Do you like this article? Share it!


  1. Back in August I went down to Seattle to visit some friends (I am Canadian), when I was crossing the border, the officer was asking me questions. Why I’m going down, what I’ll be doing and such. So I’m listing things off that I heard in the group chat, the fish market in Seattle, space needle, laser tag, hiking up Mount Rainier, drinking, you know; the usual touristy stuff.

    The officer said: “you’re climbing Mount Rainier?”
    I replied: “yeah, sounds nice.”
    “Have you climbed many mountains?” (He’s giving me a look like I’m stupid)
    “I think I have the scale of Mount Rainier wrong.”

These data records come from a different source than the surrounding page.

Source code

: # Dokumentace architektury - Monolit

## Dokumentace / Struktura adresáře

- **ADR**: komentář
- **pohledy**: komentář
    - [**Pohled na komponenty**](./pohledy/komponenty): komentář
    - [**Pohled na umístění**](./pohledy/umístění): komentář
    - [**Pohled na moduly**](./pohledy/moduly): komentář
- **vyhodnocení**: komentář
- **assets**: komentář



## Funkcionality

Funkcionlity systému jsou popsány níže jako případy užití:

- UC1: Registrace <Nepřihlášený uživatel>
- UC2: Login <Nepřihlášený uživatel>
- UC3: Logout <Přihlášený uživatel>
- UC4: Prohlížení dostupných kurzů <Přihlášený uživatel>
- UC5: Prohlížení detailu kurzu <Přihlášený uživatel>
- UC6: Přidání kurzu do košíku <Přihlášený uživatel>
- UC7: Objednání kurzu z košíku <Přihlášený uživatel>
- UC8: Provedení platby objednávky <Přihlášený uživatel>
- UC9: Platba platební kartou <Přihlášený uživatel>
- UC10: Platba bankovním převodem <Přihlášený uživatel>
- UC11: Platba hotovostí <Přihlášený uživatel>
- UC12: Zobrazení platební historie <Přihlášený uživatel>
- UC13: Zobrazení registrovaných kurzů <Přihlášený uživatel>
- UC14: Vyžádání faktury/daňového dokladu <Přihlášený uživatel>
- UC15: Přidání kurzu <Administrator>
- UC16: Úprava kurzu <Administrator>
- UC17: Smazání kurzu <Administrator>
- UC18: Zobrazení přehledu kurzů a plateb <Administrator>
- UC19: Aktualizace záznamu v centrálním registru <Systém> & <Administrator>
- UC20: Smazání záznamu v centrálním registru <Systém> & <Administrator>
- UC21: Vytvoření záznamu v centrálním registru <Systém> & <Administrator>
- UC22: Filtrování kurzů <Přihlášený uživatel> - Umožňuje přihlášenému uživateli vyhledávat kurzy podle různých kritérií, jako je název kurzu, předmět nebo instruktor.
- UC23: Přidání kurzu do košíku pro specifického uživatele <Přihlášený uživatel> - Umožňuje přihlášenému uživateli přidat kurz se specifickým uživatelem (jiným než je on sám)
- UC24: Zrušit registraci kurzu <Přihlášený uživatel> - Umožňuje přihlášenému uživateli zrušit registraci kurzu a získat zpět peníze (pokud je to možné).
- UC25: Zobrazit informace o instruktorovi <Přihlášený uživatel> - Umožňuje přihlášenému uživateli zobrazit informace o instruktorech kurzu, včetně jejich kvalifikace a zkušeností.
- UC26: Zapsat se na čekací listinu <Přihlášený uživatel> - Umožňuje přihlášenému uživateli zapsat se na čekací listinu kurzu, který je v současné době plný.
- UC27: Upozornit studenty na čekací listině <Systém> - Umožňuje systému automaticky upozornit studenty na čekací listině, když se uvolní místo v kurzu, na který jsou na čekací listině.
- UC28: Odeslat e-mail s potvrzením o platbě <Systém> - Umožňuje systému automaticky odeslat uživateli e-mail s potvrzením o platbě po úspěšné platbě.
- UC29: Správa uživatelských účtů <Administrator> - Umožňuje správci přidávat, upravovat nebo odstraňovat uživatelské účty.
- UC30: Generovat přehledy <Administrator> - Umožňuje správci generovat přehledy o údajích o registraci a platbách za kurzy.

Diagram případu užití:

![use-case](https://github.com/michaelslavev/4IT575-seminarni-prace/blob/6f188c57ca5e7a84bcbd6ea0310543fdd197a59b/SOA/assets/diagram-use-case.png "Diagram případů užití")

  2. I don’t know when this happened to me, but now when I see the word “Rainier” I instinctively pronounce it “Ron-yay”. I went to WSU and the Coug used to do $1 Rainier tallboys on Monday nights and we jokingly called it that because it was so fancy compared to Busch Light. Now it’s not really a joke anymore.

    1. Thanks! We started the final push at 12am from Camp Muir (about 10,000ft) and summited around 6:30am, then finished or descent at about 5,500ft around 4:30pm. It was a pretty incredible experience, with a little bit of suffering haha

        1. As far as my mountaineering experience goes, I’ve climbed the Grand Teton and Mount Kilimanjaro, so I’ve had some experience with altitude. Personally I didn’t struggle with altitude on Rainier, but I would say it’s the toughest of the three mountains; it’s a long, long day. But if you’re committed to cardio/training endurance 3-4 times a week for a couple of months, and can afford a guide, I’d say it’s doable for a novice. As long as you’re not afraid of crossing crevasses via ladders, that is :P. That was definitely one of the highlights of the climb for me

          1. > As long as you’re not afraid of crossing crevasses via ladders

            OK then, removing that one from my bucket list

          2. You should climb Fuji sometime. I did the full ascent/descent in 1 day, so it’s a pretty easy climb, but still a really cool experience with beautiful views.

          3. Fuji is awesome and pretty easy. Did it a few weeks ago with barely an gear. Not Gray views though due to clouds and weather unfortunately

          4. Walk up then walk back down. It’s super easy. I saw kids as young as 10 do it along with very old people.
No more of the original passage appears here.